(Source texts of formatted documents)
====================

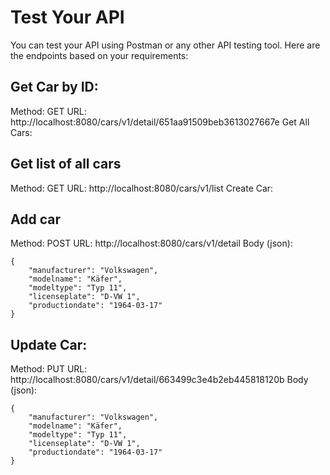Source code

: # Test Your API
You can test your API using Postman or any other API testing tool. Here are the endpoints based on your requirements:

## Get Car by ID:
Method: GET
URL: http://localhost:8080/cars/v1/detail/651aa91509beb3613027667e
Get All Cars:


## Get list of all cars
Method: GET
URL: http://localhost:8080/cars/v1/list
Create Car:

## Add car
Method: POST
URL: http://localhost:8080/cars/v1/detail
Body (json):
```
{
    "manufacturer": "Volkswagen",
    "modelname": "Käfer",
    "modeltype": "Typ 11",
    "licenseplate": "D-VW 1",
    "productiondate": "1964-03-17"
}
```

## Update Car:
Method: PUT
URL: http://localhost:8080/cars/v1/detail/663499c3e4b2eb445818120b
Body (json):
```
{
    "manufacturer": "Volkswagen",
    "modelname": "Käfer",
    "modeltype": "Typ 11",
    "licenseplate": "D-VW 1",
    "productiondate": "1964-03-17"
}
```

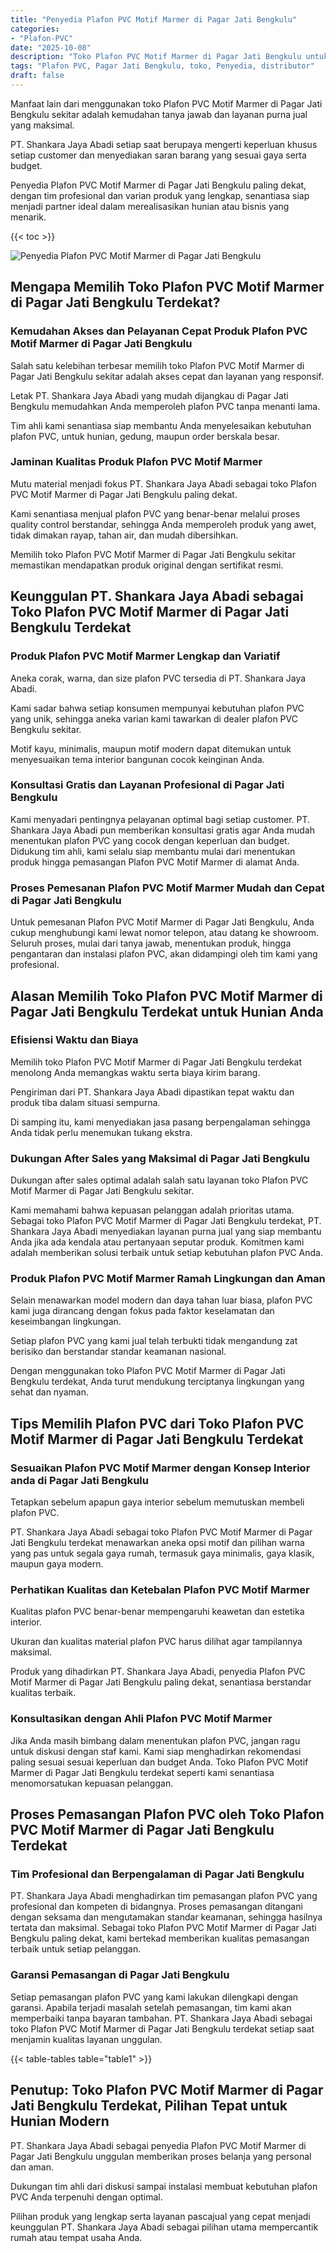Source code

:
```yaml
---
title: "Penyedia Plafon PVC Motif Marmer di Pagar Jati Bengkulu"
categories: 
- "Plafon-PVC"
date: "2025-10-08"
description: "Toko Plafon PVC Motif Marmer di Pagar Jati Bengkulu untuk tempat tinggal, perkantoran, dan gerai. Produk berkualitas, pilihan motif, pilihan warna modern, beserta servis pemasangan ditangani oleh tim ahli dan jaminan resmi!|Jasa distribusi Plafon PVC Motif Marmer di Pagar Jati Bengkulu bagi keperluan rumah, kantor, maupun ritel, dengan produk berkualitas dan pemasangan oleh tenaga ahli ahli dan jaminan resmi.|Solusi Plafon PVC Motif Marmer di Pagar Jati Bengkulu yang andal untuk hunian, office, serta toko, bersama material berkualitas dan penempatan oleh teknisi berpengalaman dan garansi resmi.|Penyediaan Plafon PVC Motif Marmer di Pagar Jati Bengkulu bagi tempat tinggal, kantor, dan gerai, dengan plafon unggulan dan instalasi dikerjakan oleh teknisi profesional, dilengkapi beserta kepastian resmi.}"
tags: "Plafon PVC, Pagar Jati Bengkulu, toko, Penyedia, distributor"
draft: false
---
```


Manfaat lain dari menggunakan toko Plafon PVC Motif Marmer di Pagar Jati Bengkulu sekitar adalah kemudahan tanya jawab dan layanan purna jual yang maksimal.

PT. Shankara Jaya Abadi setiap saat berupaya mengerti keperluan khusus setiap customer dan menyediakan saran barang yang sesuai gaya serta budget.

Penyedia Plafon PVC Motif Marmer di Pagar Jati Bengkulu paling dekat, dengan tim profesional dan varian produk yang lengkap, senantiasa siap menjadi partner ideal dalam merealisasikan hunian atau bisnis yang menarik.

{{< toc >}}

![Penyedia Plafon PVC Motif Marmer di Pagar Jati Bengkulu](/images/Plafon-PVC/Penyedia-Plafon-PVC-Motif-Marmer-di-Pagar-Jati-Bengkulu.png)


## Mengapa Memilih Toko Plafon PVC Motif Marmer di Pagar Jati Bengkulu Terdekat?

### Kemudahan Akses dan Pelayanan Cepat Produk Plafon PVC Motif Marmer di Pagar Jati Bengkulu

Salah satu kelebihan terbesar memilih toko Plafon PVC Motif Marmer di Pagar Jati Bengkulu sekitar adalah akses cepat dan layanan yang responsif.

Letak PT. Shankara Jaya Abadi yang mudah dijangkau di Pagar Jati Bengkulu memudahkan Anda memperoleh plafon PVC tanpa menanti lama.

Tim ahli kami senantiasa siap membantu Anda menyelesaikan kebutuhan plafon PVC, untuk hunian, gedung, maupun order berskala besar.

### Jaminan Kualitas Produk Plafon PVC Motif Marmer

Mutu material menjadi fokus PT. Shankara Jaya Abadi sebagai toko Plafon PVC Motif Marmer di Pagar Jati Bengkulu paling dekat.

Kami senantiasa menjual plafon PVC yang benar-benar melalui proses quality control berstandar, sehingga Anda memperoleh produk yang awet, tidak dimakan rayap, tahan air, dan mudah dibersihkan.

Memilih toko Plafon PVC Motif Marmer di Pagar Jati Bengkulu sekitar memastikan mendapatkan produk original dengan sertifikat resmi.

## Keunggulan PT. Shankara Jaya Abadi sebagai Toko Plafon PVC Motif Marmer di Pagar Jati Bengkulu Terdekat

### Produk Plafon PVC Motif Marmer Lengkap dan Variatif

Aneka corak, warna, dan size plafon PVC tersedia di PT. Shankara Jaya Abadi.

Kami sadar bahwa setiap konsumen mempunyai kebutuhan plafon PVC yang unik, sehingga aneka varian kami tawarkan di dealer plafon PVC Bengkulu sekitar.

Motif kayu, minimalis, maupun motif modern dapat ditemukan untuk menyesuaikan tema interior bangunan cocok keinginan Anda.

### Konsultasi Gratis dan Layanan Profesional di Pagar Jati Bengkulu

Kami menyadari pentingnya pelayanan optimal bagi setiap customer. PT. Shankara Jaya Abadi pun memberikan konsultasi gratis agar Anda mudah menentukan plafon PVC yang cocok dengan keperluan dan budget. Didukung tim ahli, kami selalu siap membantu mulai dari menentukan produk hingga pemasangan Plafon PVC Motif Marmer di alamat Anda.

### Proses Pemesanan Plafon PVC Motif Marmer Mudah dan Cepat di Pagar Jati Bengkulu

Untuk pemesanan Plafon PVC Motif Marmer di Pagar Jati Bengkulu, Anda cukup menghubungi kami lewat nomor telepon, atau datang ke showroom. Seluruh proses, mulai dari tanya jawab, menentukan produk, hingga pengantaran dan instalasi plafon PVC, akan didampingi oleh tim kami yang profesional.

## Alasan Memilih Toko Plafon PVC Motif Marmer di Pagar Jati Bengkulu Terdekat untuk Hunian Anda

### Efisiensi Waktu dan Biaya

Memilih toko Plafon PVC Motif Marmer di Pagar Jati Bengkulu terdekat menolong Anda memangkas waktu serta biaya kirim barang.

Pengiriman dari PT. Shankara Jaya Abadi dipastikan tepat waktu dan produk tiba dalam situasi sempurna.

Di samping itu, kami menyediakan jasa pasang berpengalaman sehingga Anda tidak perlu menemukan tukang ekstra.

### Dukungan After Sales yang Maksimal di Pagar Jati Bengkulu

Dukungan after sales optimal adalah salah satu layanan toko Plafon PVC Motif Marmer di Pagar Jati Bengkulu sekitar.

Kami memahami bahwa kepuasan pelanggan adalah prioritas utama. Sebagai toko Plafon PVC Motif Marmer di Pagar Jati Bengkulu terdekat, PT. Shankara Jaya Abadi menyediakan layanan purna jual yang siap membantu Anda jika ada kendala atau pertanyaan seputar produk. Komitmen kami adalah memberikan solusi terbaik untuk setiap kebutuhan plafon PVC Anda.

### Produk Plafon PVC Motif Marmer Ramah Lingkungan dan Aman

Selain menawarkan model modern dan daya tahan luar biasa, plafon PVC kami juga dirancang dengan fokus pada faktor keselamatan dan keseimbangan lingkungan.

Setiap plafon PVC yang kami jual telah terbukti tidak mengandung zat berisiko dan berstandar standar keamanan nasional.

Dengan menggunakan toko Plafon PVC Motif Marmer di Pagar Jati Bengkulu terdekat, Anda turut mendukung terciptanya lingkungan yang sehat dan nyaman.

## Tips Memilih Plafon PVC dari Toko Plafon PVC Motif Marmer di Pagar Jati Bengkulu Terdekat

### Sesuaikan Plafon PVC Motif Marmer dengan Konsep Interior anda di Pagar Jati Bengkulu

Tetapkan sebelum apapun gaya interior sebelum memutuskan membeli plafon PVC.

PT. Shankara Jaya Abadi sebagai toko Plafon PVC Motif Marmer di Pagar Jati Bengkulu terdekat menawarkan aneka opsi motif dan pilihan warna yang pas untuk segala gaya rumah, termasuk gaya minimalis, gaya klasik, maupun gaya modern.

### Perhatikan Kualitas dan Ketebalan Plafon PVC Motif Marmer

Kualitas plafon PVC benar-benar mempengaruhi keawetan dan estetika interior.

Ukuran dan kualitas material plafon PVC harus dilihat agar tampilannya maksimal.

Produk yang dihadirkan PT. Shankara Jaya Abadi, penyedia Plafon PVC Motif Marmer di Pagar Jati Bengkulu paling dekat, senantiasa berstandar kualitas terbaik.

### Konsultasikan dengan Ahli Plafon PVC Motif Marmer

Jika Anda masih bimbang dalam menentukan plafon PVC, jangan ragu untuk diskusi dengan staf kami. Kami siap menghadirkan rekomendasi paling sesuai sesuai keperluan dan budget Anda. Toko Plafon PVC Motif Marmer di Pagar Jati Bengkulu terdekat seperti kami senantiasa menomorsatukan kepuasan pelanggan.

## Proses Pemasangan Plafon PVC oleh Toko Plafon PVC Motif Marmer di Pagar Jati Bengkulu Terdekat

### Tim Profesional dan Berpengalaman di Pagar Jati Bengkulu

PT. Shankara Jaya Abadi menghadirkan tim pemasangan plafon PVC yang profesional dan kompeten di bidangnya. Proses pemasangan ditangani dengan seksama dan mengutamakan standar keamanan, sehingga hasilnya tertata dan maksimal. Sebagai toko Plafon PVC Motif Marmer di Pagar Jati Bengkulu paling dekat, kami bertekad memberikan kualitas pemasangan terbaik untuk setiap pelanggan.

### Garansi Pemasangan di Pagar Jati Bengkulu

Setiap pemasangan plafon PVC yang kami lakukan dilengkapi dengan garansi. Apabila terjadi masalah setelah pemasangan, tim kami akan memperbaiki tanpa bayaran tambahan. PT. Shankara Jaya Abadi sebagai toko Plafon PVC Motif Marmer di Pagar Jati Bengkulu terdekat setiap saat menjamin kualitas layanan unggulan.

{{< table-tables table="table1" >}}

## Penutup: Toko Plafon PVC Motif Marmer di Pagar Jati Bengkulu Terdekat, Pilihan Tepat untuk Hunian Modern

PT. Shankara Jaya Abadi sebagai penyedia Plafon PVC Motif Marmer di Pagar Jati Bengkulu unggulan memberikan proses belanja yang personal dan aman.

Dukungan tim ahli dari diskusi sampai instalasi membuat kebutuhan plafon PVC Anda terpenuhi dengan optimal.

Pilihan produk yang lengkap serta layanan pascajual yang cepat menjadi keunggulan PT. Shankara Jaya Abadi sebagai pilihan utama mempercantik rumah atau tempat usaha Anda.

====================

◆ WORK TO COMPLETE
Count the lines of the entries that hold the string "adalah", then state that number and nothing more.

◆ SOLUTION FOR THIS PROBLEM
4